### Work to be completed
Repeat each entry below exactly.

### Exercise inputs
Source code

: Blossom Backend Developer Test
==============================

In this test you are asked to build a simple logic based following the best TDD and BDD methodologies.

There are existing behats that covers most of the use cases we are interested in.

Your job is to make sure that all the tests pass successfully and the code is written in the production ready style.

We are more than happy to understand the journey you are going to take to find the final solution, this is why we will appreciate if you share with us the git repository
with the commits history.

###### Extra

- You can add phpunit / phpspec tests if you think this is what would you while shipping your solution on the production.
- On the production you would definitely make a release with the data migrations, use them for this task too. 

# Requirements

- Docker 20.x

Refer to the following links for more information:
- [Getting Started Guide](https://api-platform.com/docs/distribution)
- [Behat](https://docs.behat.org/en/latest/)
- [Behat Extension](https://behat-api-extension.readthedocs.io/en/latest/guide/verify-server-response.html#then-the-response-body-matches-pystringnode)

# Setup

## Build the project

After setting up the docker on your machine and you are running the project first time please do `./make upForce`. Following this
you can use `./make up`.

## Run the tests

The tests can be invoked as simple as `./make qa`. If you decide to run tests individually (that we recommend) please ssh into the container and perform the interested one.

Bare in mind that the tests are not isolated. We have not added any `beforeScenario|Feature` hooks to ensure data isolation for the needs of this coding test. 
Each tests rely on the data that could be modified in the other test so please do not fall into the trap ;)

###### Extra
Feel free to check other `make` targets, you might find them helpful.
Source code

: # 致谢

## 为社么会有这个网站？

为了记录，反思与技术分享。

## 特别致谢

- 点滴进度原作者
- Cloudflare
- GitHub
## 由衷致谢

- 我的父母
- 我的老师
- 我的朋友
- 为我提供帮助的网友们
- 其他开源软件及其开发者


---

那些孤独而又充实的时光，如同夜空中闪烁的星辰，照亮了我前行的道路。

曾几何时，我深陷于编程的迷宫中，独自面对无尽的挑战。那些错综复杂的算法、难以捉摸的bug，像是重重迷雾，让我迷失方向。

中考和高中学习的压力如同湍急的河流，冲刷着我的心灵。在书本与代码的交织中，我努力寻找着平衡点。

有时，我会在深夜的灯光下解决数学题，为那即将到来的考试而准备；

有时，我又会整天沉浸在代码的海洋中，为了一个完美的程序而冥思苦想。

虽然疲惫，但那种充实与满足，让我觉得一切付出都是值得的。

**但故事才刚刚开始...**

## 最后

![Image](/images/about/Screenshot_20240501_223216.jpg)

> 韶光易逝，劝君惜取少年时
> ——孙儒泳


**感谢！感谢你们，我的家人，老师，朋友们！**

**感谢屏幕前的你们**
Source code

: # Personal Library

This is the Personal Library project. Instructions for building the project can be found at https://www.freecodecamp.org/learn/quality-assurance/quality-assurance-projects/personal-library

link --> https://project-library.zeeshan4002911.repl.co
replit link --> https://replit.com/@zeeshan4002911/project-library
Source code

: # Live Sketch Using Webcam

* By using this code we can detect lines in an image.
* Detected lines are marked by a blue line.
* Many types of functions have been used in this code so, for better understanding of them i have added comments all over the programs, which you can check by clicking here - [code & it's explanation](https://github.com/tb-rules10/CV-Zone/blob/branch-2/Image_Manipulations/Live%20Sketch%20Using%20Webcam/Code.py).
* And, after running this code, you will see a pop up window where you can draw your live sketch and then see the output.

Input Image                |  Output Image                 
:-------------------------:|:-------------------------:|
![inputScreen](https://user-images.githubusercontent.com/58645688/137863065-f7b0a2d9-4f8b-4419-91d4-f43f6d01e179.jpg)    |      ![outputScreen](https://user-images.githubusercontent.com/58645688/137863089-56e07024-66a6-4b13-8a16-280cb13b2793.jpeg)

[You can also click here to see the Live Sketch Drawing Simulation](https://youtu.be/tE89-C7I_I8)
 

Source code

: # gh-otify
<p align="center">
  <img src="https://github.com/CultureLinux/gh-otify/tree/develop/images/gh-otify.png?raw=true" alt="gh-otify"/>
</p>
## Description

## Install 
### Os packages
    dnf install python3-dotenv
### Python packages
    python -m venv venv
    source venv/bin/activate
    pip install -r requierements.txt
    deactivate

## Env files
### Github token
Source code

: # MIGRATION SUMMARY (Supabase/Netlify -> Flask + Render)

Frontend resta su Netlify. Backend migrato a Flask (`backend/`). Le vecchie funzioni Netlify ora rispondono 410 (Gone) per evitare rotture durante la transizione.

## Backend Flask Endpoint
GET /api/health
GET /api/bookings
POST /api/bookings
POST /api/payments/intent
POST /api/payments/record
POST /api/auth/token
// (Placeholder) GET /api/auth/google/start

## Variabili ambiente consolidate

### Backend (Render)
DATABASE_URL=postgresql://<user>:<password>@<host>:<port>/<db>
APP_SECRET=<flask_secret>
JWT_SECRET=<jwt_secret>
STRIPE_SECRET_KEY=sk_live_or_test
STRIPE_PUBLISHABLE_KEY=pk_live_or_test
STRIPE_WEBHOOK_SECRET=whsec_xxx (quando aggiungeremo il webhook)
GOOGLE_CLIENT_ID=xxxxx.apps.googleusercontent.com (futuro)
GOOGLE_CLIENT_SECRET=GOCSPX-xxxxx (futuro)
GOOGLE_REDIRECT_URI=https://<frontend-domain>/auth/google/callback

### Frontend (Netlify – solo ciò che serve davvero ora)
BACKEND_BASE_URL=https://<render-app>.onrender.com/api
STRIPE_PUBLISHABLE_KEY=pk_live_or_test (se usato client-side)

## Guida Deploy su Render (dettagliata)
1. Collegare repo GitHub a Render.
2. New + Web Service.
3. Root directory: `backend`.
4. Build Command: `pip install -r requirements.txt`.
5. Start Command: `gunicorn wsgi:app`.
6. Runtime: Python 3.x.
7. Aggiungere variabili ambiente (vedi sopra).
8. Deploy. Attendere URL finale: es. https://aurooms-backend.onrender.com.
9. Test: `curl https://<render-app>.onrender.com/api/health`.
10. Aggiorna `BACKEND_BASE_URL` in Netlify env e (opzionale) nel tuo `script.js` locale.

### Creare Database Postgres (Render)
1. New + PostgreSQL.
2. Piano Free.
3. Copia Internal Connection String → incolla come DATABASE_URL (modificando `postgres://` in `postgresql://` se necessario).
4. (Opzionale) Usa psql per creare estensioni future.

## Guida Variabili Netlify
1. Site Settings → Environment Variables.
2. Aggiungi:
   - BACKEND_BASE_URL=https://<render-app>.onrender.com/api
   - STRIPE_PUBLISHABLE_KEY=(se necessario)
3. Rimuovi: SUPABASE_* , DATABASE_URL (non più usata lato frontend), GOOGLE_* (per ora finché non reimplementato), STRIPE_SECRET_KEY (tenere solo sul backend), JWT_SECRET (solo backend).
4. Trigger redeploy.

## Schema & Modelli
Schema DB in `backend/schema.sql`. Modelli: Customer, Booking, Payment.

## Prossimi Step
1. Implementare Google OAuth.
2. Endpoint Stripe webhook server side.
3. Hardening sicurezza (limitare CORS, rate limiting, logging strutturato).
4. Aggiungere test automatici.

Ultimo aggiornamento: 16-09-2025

### Result of this task
Source code

: Blossom Backend Developer Test
==============================

In this test you are asked to build a simple logic based following the best TDD and BDD methodologies.

There are existing behats that covers most of the use cases we are interested in.

Your job is to make sure that all the tests pass successfully and the code is written in the production ready style.

We are more than happy to understand the journey you are going to take to find the final solution, this is why we will appreciate if you share with us the git repository
with the commits history.

###### Extra

- You can add phpunit / phpspec tests if you think this is what would you while shipping your solution on the production.
- On the production you would definitely make a release with the data migrations, use them for this task too. 

# Requirements

- Docker 20.x

Refer to the following links for more information:
- [Getting Started Guide](https://api-platform.com/docs/distribution)
- [Behat](https://docs.behat.org/en/latest/)
- [Behat Extension](https://behat-api-extension.readthedocs.io/en/latest/guide/verify-server-response.html#then-the-response-body-matches-pystringnode)

# Setup

## Build the project

After setting up the docker on your machine and you are running the project first time please do `./make upForce`. Following this
you can use `./make up`.

## Run the tests

The tests can be invoked as simple as `./make qa`. If you decide to run tests individually (that we recommend) please ssh into the container and perform the interested one.

Bare in mind that the tests are not isolated. We have not added any `beforeScenario|Feature` hooks to ensure data isolation for the needs of this coding test. 
Each tests rely on the data that could be modified in the other test so please do not fall into the trap ;)

###### Extra
Feel free to check other `make` targets, you might find them helpful.
Source code

: # 致谢

## 为社么会有这个网站？

为了记录，反思与技术分享。

## 特别致谢

- 点滴进度原作者
- Cloudflare
- GitHub
## 由衷致谢

- 我的父母
- 我的老师
- 我的朋友
- 为我提供帮助的网友们
- 其他开源软件及其开发者


---

那些孤独而又充实的时光，如同夜空中闪烁的星辰，照亮了我前行的道路。

曾几何时，我深陷于编程的迷宫中，独自面对无尽的挑战。那些错综复杂的算法、难以捉摸的bug，像是重重迷雾，让我迷失方向。

中考和高中学习的压力如同湍急的河流，冲刷着我的心灵。在书本与代码的交织中，我努力寻找着平衡点。

有时，我会在深夜的灯光下解决数学题，为那即将到来的考试而准备；

有时，我又会整天沉浸在代码的海洋中，为了一个完美的程序而冥思苦想。

虽然疲惫，但那种充实与满足，让我觉得一切付出都是值得的。

**但故事才刚刚开始...**

## 最后

![Image](/images/about/Screenshot_20240501_223216.jpg)

> 韶光易逝，劝君惜取少年时
> ——孙儒泳


**感谢！感谢你们，我的家人，老师，朋友们！**

**感谢屏幕前的你们**
Source code

: # Personal Library

This is the Personal Library project. Instructions for building the project can be found at https://www.freecodecamp.org/learn/quality-assurance/quality-assurance-projects/personal-library

link --> https://project-library.zeeshan4002911.repl.co
replit link --> https://replit.com/@zeeshan4002911/project-library
Source code

: # Live Sketch Using Webcam

* By using this code we can detect lines in an image.
* Detected lines are marked by a blue line.
* Many types of functions have been used in this code so, for better understanding of them i have added comments all over the programs, which you can check by clicking here - [code & it's explanation](https://github.com/tb-rules10/CV-Zone/blob/branch-2/Image_Manipulations/Live%20Sketch%20Using%20Webcam/Code.py).
* And, after running this code, you will see a pop up window where you can draw your live sketch and then see the output.

Input Image                |  Output Image                 
:-------------------------:|:-------------------------:|
![inputScreen](https://user-images.githubusercontent.com/58645688/137863065-f7b0a2d9-4f8b-4419-91d4-f43f6d01e179.jpg)    |      ![outputScreen](https://user-images.githubusercontent.com/58645688/137863089-56e07024-66a6-4b13-8a16-280cb13b2793.jpeg)

[You can also click here to see the Live Sketch Drawing Simulation](https://youtu.be/tE89-C7I_I8)
 

Source code

: # gh-otify
<p align="center">
  <img src="https://github.com/CultureLinux/gh-otify/tree/develop/images/gh-otify.png?raw=true" alt="gh-otify"/>
</p>
## Description

## Install 
### Os packages
    dnf install python3-dotenv
### Python packages
    python -m venv venv
    source venv/bin/activate
    pip install -r requierements.txt
    deactivate

## Env files
### Github token
Source code

: # MIGRATION SUMMARY (Supabase/Netlify -> Flask + Render)

Frontend resta su Netlify. Backend migrato a Flask (`backend/`). Le vecchie funzioni Netlify ora rispondono 410 (Gone) per evitare rotture durante la transizione.

## Backend Flask Endpoint
GET /api/health
GET /api/bookings
POST /api/bookings
POST /api/payments/intent
POST /api/payments/record
POST /api/auth/token
// (Placeholder) GET /api/auth/google/start

## Variabili ambiente consolidate

### Backend (Render)
DATABASE_URL=postgresql://<user>:<password>@<host>:<port>/<db>
APP_SECRET=<flask_secret>
JWT_SECRET=<jwt_secret>
STRIPE_SECRET_KEY=sk_live_or_test
STRIPE_PUBLISHABLE_KEY=pk_live_or_test
STRIPE_WEBHOOK_SECRET=whsec_xxx (quando aggiungeremo il webhook)
GOOGLE_CLIENT_ID=xxxxx.apps.googleusercontent.com (futuro)
GOOGLE_CLIENT_SECRET=GOCSPX-xxxxx (futuro)
GOOGLE_REDIRECT_URI=https://<frontend-domain>/auth/google/callback

### Frontend (Netlify – solo ciò che serve davvero ora)
BACKEND_BASE_URL=https://<render-app>.onrender.com/api
STRIPE_PUBLISHABLE_KEY=pk_live_or_test (se usato client-side)

## Guida Deploy su Render (dettagliata)
1. Collegare repo GitHub a Render.
2. New + Web Service.
3. Root directory: `backend`.
4. Build Command: `pip install -r requirements.txt`.
5. Start Command: `gunicorn wsgi:app`.
6. Runtime: Python 3.x.
7. Aggiungere variabili ambiente (vedi sopra).
8. Deploy. Attendere URL finale: es. https://aurooms-backend.onrender.com.
9. Test: `curl https://<render-app>.onrender.com/api/health`.
10. Aggiorna `BACKEND_BASE_URL` in Netlify env e (opzionale) nel tuo `script.js` locale.

### Creare Database Postgres (Render)
1. New + PostgreSQL.
2. Piano Free.
3. Copia Internal Connection String → incolla come DATABASE_URL (modificando `postgres://` in `postgresql://` se necessario).
4. (Opzionale) Usa psql per creare estensioni future.

## Guida Variabili Netlify
1. Site Settings → Environment Variables.
2. Aggiungi:
   - BACKEND_BASE_URL=https://<render-app>.onrender.com/api
   - STRIPE_PUBLISHABLE_KEY=(se necessario)
3. Rimuovi: SUPABASE_* , DATABASE_URL (non più usata lato frontend), GOOGLE_* (per ora finché non reimplementato), STRIPE_SECRET_KEY (tenere solo sul backend), JWT_SECRET (solo backend).
4. Trigger redeploy.

## Schema & Modelli
Schema DB in `backend/schema.sql`. Modelli: Customer, Booking, Payment.

## Prossimi Step
1. Implementare Google OAuth.
2. Endpoint Stripe webhook server side.
3. Hardening sicurezza (limitare CORS, rate limiting, logging strutturato).
4. Aggiungere test automatici.

Ultimo aggiornamento: 16-09-2025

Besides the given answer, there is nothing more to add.